BRIEF ▸
The response should contain every record, reproduced exactly.

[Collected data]
------------------------------------------------
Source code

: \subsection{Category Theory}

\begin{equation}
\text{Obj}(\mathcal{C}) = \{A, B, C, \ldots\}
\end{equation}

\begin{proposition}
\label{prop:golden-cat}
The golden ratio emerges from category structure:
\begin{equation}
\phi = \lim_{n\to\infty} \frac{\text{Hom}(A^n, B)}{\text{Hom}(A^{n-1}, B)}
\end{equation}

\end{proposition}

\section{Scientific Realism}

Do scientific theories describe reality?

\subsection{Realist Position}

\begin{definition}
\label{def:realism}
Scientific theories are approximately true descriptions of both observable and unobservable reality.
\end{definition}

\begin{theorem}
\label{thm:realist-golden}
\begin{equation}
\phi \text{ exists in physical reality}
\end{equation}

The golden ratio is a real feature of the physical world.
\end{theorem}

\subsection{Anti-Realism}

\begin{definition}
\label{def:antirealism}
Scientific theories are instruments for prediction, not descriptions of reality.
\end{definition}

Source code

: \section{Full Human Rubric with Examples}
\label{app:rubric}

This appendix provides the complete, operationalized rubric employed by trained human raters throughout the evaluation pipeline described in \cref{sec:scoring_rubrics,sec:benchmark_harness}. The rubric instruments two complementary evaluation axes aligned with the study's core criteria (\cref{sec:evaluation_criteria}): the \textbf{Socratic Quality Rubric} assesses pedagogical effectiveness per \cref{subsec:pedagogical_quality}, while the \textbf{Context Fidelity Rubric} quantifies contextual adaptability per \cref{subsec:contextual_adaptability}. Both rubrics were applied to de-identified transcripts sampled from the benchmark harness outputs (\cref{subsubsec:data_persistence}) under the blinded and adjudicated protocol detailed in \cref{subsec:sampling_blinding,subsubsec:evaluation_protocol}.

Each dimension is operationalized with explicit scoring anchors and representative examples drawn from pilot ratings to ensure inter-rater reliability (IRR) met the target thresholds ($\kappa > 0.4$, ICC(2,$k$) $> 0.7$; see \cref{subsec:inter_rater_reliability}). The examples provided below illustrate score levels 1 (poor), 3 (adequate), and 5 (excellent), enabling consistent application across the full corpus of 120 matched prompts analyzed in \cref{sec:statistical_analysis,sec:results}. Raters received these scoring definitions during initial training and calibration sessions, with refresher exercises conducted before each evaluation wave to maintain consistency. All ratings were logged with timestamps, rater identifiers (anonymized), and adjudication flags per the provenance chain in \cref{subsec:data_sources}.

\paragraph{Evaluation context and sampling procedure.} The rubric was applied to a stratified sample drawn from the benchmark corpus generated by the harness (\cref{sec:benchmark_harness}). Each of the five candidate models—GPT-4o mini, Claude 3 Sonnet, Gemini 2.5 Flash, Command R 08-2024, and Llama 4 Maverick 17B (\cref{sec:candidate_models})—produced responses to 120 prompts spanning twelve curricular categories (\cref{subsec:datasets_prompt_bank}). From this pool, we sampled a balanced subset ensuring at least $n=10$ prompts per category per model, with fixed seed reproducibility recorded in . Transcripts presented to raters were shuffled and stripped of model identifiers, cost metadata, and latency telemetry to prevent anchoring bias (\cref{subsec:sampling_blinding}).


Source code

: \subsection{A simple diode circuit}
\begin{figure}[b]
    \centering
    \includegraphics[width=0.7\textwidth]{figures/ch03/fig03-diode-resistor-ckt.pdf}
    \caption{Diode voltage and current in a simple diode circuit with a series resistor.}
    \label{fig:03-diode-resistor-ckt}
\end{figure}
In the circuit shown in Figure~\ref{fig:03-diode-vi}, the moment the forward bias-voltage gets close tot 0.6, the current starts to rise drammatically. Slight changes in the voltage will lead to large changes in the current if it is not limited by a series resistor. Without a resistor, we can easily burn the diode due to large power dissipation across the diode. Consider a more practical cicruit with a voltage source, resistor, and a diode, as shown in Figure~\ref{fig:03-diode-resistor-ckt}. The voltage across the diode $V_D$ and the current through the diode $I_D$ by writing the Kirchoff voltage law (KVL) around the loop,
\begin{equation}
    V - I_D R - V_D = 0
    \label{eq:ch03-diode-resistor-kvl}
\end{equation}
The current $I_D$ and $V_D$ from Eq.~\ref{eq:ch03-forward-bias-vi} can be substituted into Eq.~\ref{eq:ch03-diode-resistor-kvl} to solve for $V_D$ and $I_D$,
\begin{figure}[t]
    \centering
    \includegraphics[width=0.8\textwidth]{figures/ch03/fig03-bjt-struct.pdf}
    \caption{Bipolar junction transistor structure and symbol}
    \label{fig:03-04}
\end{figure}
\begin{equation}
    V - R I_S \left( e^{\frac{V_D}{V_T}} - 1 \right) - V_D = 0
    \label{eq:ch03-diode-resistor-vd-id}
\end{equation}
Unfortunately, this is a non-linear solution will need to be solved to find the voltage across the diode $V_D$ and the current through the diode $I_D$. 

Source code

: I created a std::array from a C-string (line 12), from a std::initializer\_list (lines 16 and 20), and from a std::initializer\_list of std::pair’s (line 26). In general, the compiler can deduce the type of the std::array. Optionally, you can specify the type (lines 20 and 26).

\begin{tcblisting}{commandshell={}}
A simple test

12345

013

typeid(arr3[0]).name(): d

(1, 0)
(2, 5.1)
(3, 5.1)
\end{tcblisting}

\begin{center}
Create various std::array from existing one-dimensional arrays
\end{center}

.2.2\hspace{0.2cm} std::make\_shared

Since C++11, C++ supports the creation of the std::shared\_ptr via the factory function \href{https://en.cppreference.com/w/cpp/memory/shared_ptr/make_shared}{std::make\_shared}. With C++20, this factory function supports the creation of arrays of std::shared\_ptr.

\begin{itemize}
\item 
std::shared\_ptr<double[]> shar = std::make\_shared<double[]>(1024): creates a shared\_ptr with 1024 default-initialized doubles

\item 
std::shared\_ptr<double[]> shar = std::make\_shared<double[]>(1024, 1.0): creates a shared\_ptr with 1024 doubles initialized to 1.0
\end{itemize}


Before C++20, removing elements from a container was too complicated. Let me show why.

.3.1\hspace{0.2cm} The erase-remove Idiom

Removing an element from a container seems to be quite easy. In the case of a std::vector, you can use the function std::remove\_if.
------------------------------------------------
ANSWER FOR THE TASK ▸
Source code

: \subsection{Category Theory}

\begin{equation}
\text{Obj}(\mathcal{C}) = \{A, B, C, \ldots\}
\end{equation}

\begin{proposition}
\label{prop:golden-cat}
The golden ratio emerges from category structure:
\begin{equation}
\phi = \lim_{n\to\infty} \frac{\text{Hom}(A^n, B)}{\text{Hom}(A^{n-1}, B)}
\end{equation}

\end{proposition}

\section{Scientific Realism}

Do scientific theories describe reality?

\subsection{Realist Position}

\begin{definition}
\label{def:realism}
Scientific theories are approximately true descriptions of both observable and unobservable reality.
\end{definition}

\begin{theorem}
\label{thm:realist-golden}
\begin{equation}
\phi \text{ exists in physical reality}
\end{equation}

The golden ratio is a real feature of the physical world.
\end{theorem}

\subsection{Anti-Realism}

\begin{definition}
\label{def:antirealism}
Scientific theories are instruments for prediction, not descriptions of reality.
\end{definition}

Source code

: \section{Full Human Rubric with Examples}
\label{app:rubric}

This appendix provides the complete, operationalized rubric employed by trained human raters throughout the evaluation pipeline described in \cref{sec:scoring_rubrics,sec:benchmark_harness}. The rubric instruments two complementary evaluation axes aligned with the study's core criteria (\cref{sec:evaluation_criteria}): the \textbf{Socratic Quality Rubric} assesses pedagogical effectiveness per \cref{subsec:pedagogical_quality}, while the \textbf{Context Fidelity Rubric} quantifies contextual adaptability per \cref{subsec:contextual_adaptability}. Both rubrics were applied to de-identified transcripts sampled from the benchmark harness outputs (\cref{subsubsec:data_persistence}) under the blinded and adjudicated protocol detailed in \cref{subsec:sampling_blinding,subsubsec:evaluation_protocol}.

Each dimension is operationalized with explicit scoring anchors and representative examples drawn from pilot ratings to ensure inter-rater reliability (IRR) met the target thresholds ($\kappa > 0.4$, ICC(2,$k$) $> 0.7$; see \cref{subsec:inter_rater_reliability}). The examples provided below illustrate score levels 1 (poor), 3 (adequate), and 5 (excellent), enabling consistent application across the full corpus of 120 matched prompts analyzed in \cref{sec:statistical_analysis,sec:results}. Raters received these scoring definitions during initial training and calibration sessions, with refresher exercises conducted before each evaluation wave to maintain consistency. All ratings were logged with timestamps, rater identifiers (anonymized), and adjudication flags per the provenance chain in \cref{subsec:data_sources}.

\paragraph{Evaluation context and sampling procedure.} The rubric was applied to a stratified sample drawn from the benchmark corpus generated by the harness (\cref{sec:benchmark_harness}). Each of the five candidate models—GPT-4o mini, Claude 3 Sonnet, Gemini 2.5 Flash, Command R 08-2024, and Llama 4 Maverick 17B (\cref{sec:candidate_models})—produced responses to 120 prompts spanning twelve curricular categories (\cref{subsec:datasets_prompt_bank}). From this pool, we sampled a balanced subset ensuring at least $n=10$ prompts per category per model, with fixed seed reproducibility recorded in . Transcripts presented to raters were shuffled and stripped of model identifiers, cost metadata, and latency telemetry to prevent anchoring bias (\cref{subsec:sampling_blinding}).


Source code

: \subsection{A simple diode circuit}
\begin{figure}[b]
    \centering
    \includegraphics[width=0.7\textwidth]{figures/ch03/fig03-diode-resistor-ckt.pdf}
    \caption{Diode voltage and current in a simple diode circuit with a series resistor.}
    \label{fig:03-diode-resistor-ckt}
\end{figure}
In the circuit shown in Figure~\ref{fig:03-diode-vi}, the moment the forward bias-voltage gets close tot 0.6, the current starts to rise drammatically. Slight changes in the voltage will lead to large changes in the current if it is not limited by a series resistor. Without a resistor, we can easily burn the diode due to large power dissipation across the diode. Consider a more practical cicruit with a voltage source, resistor, and a diode, as shown in Figure~\ref{fig:03-diode-resistor-ckt}. The voltage across the diode $V_D$ and the current through the diode $I_D$ by writing the Kirchoff voltage law (KVL) around the loop,
\begin{equation}
    V - I_D R - V_D = 0
    \label{eq:ch03-diode-resistor-kvl}
\end{equation}
The current $I_D$ and $V_D$ from Eq.~\ref{eq:ch03-forward-bias-vi} can be substituted into Eq.~\ref{eq:ch03-diode-resistor-kvl} to solve for $V_D$ and $I_D$,
\begin{figure}[t]
    \centering
    \includegraphics[width=0.8\textwidth]{figures/ch03/fig03-bjt-struct.pdf}
    \caption{Bipolar junction transistor structure and symbol}
    \label{fig:03-04}
\end{figure}
\begin{equation}
    V - R I_S \left( e^{\frac{V_D}{V_T}} - 1 \right) - V_D = 0
    \label{eq:ch03-diode-resistor-vd-id}
\end{equation}
Unfortunately, this is a non-linear solution will need to be solved to find the voltage across the diode $V_D$ and the current through the diode $I_D$. 

Source code

: I created a std::array from a C-string (line 12), from a std::initializer\_list (lines 16 and 20), and from a std::initializer\_list of std::pair’s (line 26). In general, the compiler can deduce the type of the std::array. Optionally, you can specify the type (lines 20 and 26).

\begin{tcblisting}{commandshell={}}
A simple test

12345

013

typeid(arr3[0]).name(): d

(1, 0)
(2, 5.1)
(3, 5.1)
\end{tcblisting}

\begin{center}
Create various std::array from existing one-dimensional arrays
\end{center}

.2.2\hspace{0.2cm} std::make\_shared

Since C++11, C++ supports the creation of the std::shared\_ptr via the factory function \href{https://en.cppreference.com/w/cpp/memory/shared_ptr/make_shared}{std::make\_shared}. With C++20, this factory function supports the creation of arrays of std::shared\_ptr.

\begin{itemize}
\item 
std::shared\_ptr<double[]> shar = std::make\_shared<double[]>(1024): creates a shared\_ptr with 1024 default-initialized doubles

\item 
std::shared\_ptr<double[]> shar = std::make\_shared<double[]>(1024, 1.0): creates a shared\_ptr with 1024 doubles initialized to 1.0
\end{itemize}


Before C++20, removing elements from a container was too complicated. Let me show why.

.3.1\hspace{0.2cm} The erase-remove Idiom

Removing an element from a container seems to be quite easy. In the case of a std::vector, you can use the function std::remove\_if.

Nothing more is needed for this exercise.